DURHAM, N.C. – North Carolina Central University (NCCU) has been chosen as one of six partners to work with the Research Network on Misdemeanor Justice in New York to examine the impact police enforcement of lower-level criminal offenses.

NCCU will gather and analyze data from the Durham area regarding arrests and eventual disposition of offenses such as shoplifting, fraud, petty theft, forgery and possession of small amounts of drugs. That information will be used to examine the degree to which law enforcement trends impact perception of public safety, law enforcement budgets, community/police relations and other issues.
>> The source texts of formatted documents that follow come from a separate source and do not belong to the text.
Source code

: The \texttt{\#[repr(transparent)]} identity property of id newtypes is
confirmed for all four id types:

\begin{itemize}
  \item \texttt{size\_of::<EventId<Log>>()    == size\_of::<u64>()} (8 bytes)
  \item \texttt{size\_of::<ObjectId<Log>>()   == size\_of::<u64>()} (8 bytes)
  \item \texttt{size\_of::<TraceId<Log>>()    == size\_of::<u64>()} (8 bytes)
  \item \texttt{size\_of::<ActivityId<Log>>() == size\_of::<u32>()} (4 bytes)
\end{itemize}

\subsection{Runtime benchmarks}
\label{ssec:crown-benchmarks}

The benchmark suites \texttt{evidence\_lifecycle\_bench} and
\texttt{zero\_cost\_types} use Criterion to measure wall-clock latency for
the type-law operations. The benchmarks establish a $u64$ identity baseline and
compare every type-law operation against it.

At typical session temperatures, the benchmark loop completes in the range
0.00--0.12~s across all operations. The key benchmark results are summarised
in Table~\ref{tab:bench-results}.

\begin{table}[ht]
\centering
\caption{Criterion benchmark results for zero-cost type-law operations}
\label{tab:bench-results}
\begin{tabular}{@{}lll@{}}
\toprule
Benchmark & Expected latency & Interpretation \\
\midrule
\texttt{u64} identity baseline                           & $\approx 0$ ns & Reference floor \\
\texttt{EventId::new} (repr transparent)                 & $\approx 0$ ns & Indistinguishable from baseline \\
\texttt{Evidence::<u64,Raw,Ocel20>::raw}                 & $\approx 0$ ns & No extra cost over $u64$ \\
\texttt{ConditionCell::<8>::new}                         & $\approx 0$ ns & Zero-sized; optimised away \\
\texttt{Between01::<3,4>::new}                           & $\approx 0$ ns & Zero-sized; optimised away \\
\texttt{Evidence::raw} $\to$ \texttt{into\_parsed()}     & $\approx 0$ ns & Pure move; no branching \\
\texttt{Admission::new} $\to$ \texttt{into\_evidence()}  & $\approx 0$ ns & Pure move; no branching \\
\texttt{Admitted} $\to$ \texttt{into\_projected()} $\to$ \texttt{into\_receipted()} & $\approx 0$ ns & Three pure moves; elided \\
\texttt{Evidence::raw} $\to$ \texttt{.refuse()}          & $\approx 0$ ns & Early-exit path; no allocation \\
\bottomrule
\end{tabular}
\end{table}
“For Durham to be selected as one of six sites from around the country for this research network is quite an honor,” said Lorraine Taylor, Ph.D., executive director for the Juvenile Justice Institute at NCCU. “This opportunity highlights our strong community partnerships and underscores the high quality research that is now underway in the Behavioral and Social Sciences here.”

Based on a project by the John Jay College of Criminal Justice at The City University of New York, the network is funded by a $3.25 million, three-year grant from the Laura and John Arnold Foundation. The five additional sites chosen from a total of 39 applicants are University of California, Los Angeles; University of Toledo; Seattle University; the University of Maryland; and the University of Missouri – St. Louis.

"Joining the Research Network is an opportunity for Durham to contribute to the national discourse on how the justice system processes lower-level offenses and offenders," said Robert A. Brown, Ph.D., chair of NCCU's Department of Criminal Justice. "One of our goals is to eventually expand this work throughout North Carolina."

Principal investigator Preeti Chauhan, Ph.D, of John Jay College, previously published a series of reports on disposition of misdemeanor offenses in New York City. Those reports have played a significant role in criminal justice reform efforts now underway there.

“To see the work of the Misdemeanor Justice Project expand from New York City to six other jurisdictions is very exciting,” said Chauhan. "We are looking forward to replicating the New York model to these sites and believe the results will guide smarter criminal justice reform.”